The Advent of Cinema

  • Traveling with entire theater productions was expensive.
  • Access to major dioramas or amusement parks required long distances for most people.
  • Few people could travel to see exotic lands shown in travel photographs or stereoscopes.
  • Cinema offered a cheaper and simpler form of entertainment for the masses.
  • Filmmakers could record performances and show them worldwide.
  • Travelogues brought moving images of distant places to local audiences.
  • Movies became the most popular visual art form of the late Victorian age.

Cinema as a Product of the Industrial Revolution

  • The cinema was invented in the 1890s, emerging after the industrial revolution.
  • Other inventions of this time period included the telephone (1876), phonograph (1877), and the automobile (1880s-1890s).
  • Cinema was a technological device that became the foundation for a large industry.
  • Cinema was a new form of entertainment and artistic medium.
  • During its initial decade, inventors focused on improving film-making and showing machines.

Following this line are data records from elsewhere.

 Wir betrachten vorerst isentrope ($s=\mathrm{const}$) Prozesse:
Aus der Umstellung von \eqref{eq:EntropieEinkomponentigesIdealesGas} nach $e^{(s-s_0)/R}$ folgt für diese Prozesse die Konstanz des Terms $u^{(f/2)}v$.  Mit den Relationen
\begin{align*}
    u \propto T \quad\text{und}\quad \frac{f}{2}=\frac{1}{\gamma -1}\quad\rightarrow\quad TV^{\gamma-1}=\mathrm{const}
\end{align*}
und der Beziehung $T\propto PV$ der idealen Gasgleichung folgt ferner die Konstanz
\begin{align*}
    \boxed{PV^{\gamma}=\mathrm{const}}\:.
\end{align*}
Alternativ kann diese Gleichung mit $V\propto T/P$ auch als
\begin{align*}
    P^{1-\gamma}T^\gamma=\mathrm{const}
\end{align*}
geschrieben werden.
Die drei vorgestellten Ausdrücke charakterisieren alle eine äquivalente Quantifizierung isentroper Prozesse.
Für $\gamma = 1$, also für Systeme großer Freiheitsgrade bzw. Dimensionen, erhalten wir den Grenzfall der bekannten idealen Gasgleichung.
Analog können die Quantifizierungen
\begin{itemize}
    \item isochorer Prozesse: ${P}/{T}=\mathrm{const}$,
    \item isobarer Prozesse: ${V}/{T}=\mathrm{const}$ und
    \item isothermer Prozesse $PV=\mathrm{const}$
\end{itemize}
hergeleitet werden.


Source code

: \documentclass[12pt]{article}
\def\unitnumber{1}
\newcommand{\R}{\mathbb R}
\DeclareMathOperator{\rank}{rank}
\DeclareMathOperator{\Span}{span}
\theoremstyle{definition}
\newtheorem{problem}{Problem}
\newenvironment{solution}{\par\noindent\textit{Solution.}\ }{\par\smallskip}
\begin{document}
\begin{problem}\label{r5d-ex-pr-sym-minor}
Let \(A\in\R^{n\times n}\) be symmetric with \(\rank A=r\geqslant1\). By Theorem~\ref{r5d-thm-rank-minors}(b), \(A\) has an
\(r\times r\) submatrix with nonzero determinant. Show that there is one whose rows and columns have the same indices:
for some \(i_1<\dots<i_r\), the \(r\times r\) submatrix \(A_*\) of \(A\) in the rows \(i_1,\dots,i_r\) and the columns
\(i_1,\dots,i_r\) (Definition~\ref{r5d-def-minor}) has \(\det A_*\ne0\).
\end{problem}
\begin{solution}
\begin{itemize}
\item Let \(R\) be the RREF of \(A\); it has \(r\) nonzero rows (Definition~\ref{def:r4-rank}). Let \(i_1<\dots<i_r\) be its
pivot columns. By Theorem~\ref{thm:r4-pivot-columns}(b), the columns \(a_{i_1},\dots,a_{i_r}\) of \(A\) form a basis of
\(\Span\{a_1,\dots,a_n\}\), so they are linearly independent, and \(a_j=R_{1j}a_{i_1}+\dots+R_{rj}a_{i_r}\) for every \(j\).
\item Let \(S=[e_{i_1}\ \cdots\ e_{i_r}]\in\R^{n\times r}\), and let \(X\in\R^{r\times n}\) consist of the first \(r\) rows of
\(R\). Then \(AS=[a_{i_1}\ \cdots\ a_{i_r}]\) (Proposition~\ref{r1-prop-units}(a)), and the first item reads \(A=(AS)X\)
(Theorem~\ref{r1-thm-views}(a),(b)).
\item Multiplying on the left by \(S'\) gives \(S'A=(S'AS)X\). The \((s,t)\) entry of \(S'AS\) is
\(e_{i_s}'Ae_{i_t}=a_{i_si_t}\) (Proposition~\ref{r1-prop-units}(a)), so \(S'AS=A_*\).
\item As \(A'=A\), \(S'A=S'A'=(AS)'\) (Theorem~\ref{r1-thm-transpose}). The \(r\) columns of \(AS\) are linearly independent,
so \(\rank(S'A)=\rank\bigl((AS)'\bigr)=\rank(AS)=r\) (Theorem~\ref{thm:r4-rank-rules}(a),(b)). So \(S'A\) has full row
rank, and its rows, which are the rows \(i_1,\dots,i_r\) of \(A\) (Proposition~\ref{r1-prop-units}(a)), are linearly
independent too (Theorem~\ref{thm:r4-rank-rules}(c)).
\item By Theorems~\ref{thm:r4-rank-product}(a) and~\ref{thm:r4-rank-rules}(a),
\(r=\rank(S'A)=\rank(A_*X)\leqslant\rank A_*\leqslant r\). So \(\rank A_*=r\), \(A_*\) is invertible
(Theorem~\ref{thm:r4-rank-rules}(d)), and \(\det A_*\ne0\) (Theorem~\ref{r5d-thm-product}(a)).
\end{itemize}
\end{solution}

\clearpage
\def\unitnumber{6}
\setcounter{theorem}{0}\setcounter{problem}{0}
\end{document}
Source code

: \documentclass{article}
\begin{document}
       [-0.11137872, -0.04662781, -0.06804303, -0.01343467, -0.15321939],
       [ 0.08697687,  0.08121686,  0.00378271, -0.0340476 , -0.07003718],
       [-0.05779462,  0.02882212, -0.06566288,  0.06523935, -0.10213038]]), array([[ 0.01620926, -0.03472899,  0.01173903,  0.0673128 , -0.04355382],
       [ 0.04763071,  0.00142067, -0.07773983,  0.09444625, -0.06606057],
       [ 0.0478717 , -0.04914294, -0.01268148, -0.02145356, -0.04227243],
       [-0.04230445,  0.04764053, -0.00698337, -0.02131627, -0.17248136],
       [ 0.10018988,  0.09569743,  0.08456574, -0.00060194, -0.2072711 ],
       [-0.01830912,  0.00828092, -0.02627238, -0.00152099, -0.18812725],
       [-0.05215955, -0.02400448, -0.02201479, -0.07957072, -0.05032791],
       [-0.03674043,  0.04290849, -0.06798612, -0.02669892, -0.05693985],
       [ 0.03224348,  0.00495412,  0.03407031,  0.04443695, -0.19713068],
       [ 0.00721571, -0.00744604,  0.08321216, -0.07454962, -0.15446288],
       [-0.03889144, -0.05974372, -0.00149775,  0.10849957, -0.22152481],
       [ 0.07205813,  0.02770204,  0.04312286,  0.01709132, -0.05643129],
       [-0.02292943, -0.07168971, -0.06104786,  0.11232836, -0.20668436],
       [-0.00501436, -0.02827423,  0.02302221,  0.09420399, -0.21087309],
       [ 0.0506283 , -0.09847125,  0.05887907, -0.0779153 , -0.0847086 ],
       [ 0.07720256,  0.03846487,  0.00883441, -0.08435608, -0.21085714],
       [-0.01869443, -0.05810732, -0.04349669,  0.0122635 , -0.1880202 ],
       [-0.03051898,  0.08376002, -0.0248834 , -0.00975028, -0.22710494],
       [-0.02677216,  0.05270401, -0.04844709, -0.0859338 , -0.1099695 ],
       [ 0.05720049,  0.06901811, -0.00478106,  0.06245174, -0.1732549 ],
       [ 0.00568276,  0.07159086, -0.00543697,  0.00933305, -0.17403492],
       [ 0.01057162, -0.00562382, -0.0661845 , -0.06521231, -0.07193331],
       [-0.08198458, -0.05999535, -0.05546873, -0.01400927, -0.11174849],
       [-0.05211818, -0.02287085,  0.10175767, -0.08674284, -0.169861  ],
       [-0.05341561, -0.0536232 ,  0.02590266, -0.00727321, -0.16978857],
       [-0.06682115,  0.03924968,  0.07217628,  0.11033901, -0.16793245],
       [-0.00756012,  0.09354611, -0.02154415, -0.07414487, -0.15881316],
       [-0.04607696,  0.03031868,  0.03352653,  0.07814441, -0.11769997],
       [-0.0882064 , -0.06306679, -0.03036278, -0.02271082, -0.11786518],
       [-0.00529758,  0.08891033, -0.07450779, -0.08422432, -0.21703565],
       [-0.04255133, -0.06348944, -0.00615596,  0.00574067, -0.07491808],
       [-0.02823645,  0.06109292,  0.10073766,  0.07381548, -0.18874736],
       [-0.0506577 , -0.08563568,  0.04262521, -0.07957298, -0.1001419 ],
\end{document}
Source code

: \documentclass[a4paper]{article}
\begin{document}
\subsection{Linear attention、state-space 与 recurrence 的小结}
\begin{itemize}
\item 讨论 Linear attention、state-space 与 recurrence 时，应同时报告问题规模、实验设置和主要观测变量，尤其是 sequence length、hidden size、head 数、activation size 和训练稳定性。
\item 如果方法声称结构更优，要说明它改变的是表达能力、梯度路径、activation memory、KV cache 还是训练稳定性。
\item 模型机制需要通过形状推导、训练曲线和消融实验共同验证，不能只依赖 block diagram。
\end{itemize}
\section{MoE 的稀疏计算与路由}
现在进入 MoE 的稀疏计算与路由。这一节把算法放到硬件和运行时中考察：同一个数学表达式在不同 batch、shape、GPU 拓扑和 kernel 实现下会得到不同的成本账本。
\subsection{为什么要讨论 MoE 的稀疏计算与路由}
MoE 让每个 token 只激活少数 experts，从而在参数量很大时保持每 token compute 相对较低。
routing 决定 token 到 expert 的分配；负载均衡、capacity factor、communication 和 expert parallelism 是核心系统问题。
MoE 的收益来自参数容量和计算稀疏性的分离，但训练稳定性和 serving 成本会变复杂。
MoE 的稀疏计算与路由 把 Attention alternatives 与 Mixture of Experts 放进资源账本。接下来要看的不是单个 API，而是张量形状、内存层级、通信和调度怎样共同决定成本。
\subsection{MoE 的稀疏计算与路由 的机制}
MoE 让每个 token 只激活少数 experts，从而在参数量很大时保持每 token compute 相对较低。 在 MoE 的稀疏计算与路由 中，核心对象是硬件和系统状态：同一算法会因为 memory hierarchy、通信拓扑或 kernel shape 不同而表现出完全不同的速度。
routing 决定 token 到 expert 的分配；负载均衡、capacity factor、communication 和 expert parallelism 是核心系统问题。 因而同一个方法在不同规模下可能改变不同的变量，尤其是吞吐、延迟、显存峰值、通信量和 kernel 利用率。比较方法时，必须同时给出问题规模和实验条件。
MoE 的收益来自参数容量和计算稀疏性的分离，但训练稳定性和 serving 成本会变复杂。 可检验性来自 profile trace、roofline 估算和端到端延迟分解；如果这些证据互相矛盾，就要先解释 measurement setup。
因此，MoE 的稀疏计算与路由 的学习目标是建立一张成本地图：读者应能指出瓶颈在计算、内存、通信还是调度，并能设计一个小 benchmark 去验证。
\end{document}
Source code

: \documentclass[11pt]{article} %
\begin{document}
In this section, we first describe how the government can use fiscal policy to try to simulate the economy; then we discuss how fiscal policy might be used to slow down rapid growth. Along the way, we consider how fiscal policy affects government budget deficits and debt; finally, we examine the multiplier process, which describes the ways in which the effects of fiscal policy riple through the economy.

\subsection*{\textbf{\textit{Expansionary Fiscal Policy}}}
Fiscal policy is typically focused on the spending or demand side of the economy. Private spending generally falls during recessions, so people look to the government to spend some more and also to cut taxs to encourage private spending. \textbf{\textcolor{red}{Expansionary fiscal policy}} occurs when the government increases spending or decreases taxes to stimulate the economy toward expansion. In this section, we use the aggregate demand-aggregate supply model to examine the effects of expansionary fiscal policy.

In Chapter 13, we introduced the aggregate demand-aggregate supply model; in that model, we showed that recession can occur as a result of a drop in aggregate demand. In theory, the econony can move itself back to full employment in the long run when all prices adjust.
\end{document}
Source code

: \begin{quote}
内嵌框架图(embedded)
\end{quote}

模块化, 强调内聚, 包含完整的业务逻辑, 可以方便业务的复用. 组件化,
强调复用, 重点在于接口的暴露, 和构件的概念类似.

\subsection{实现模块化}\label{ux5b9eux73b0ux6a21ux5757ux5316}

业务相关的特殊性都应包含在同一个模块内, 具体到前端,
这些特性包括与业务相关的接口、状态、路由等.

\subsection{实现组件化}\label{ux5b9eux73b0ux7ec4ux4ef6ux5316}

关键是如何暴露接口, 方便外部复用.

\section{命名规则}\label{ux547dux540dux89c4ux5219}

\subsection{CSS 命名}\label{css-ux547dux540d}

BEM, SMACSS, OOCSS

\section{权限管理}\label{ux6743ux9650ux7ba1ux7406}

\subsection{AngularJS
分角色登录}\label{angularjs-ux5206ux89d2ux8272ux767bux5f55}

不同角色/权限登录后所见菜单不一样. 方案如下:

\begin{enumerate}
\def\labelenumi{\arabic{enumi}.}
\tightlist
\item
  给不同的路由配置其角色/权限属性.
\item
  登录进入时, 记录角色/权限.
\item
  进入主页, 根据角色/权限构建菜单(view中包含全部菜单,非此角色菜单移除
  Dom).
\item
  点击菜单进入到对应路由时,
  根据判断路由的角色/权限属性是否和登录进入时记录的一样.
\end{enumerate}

Technological Requirements for the Invention of the Cinema

  • Several technological requirements had to be met before cinema could be invented.

Persistence of Vision

  • Scientists discovered that the human eye perceives motion when a series of slightly different images are shown rapidly (at least 16 frames per second).
  • Optical toys were marketed to create the illusion of movement using a small number of altered drawings.
  • Joseph Plateau and Simon Stampfer independently created the Phenakistoscope in 1832.
  • The Zoetrope, invented in 1833, used drawings on a strip of paper inside a revolving drum.
  • These toys repeated the same action, unlike films that present a continuous, evolving action.

Projection of Rapid Series of Images

  • The capacity to project a rapid series of images onto a surface was needed.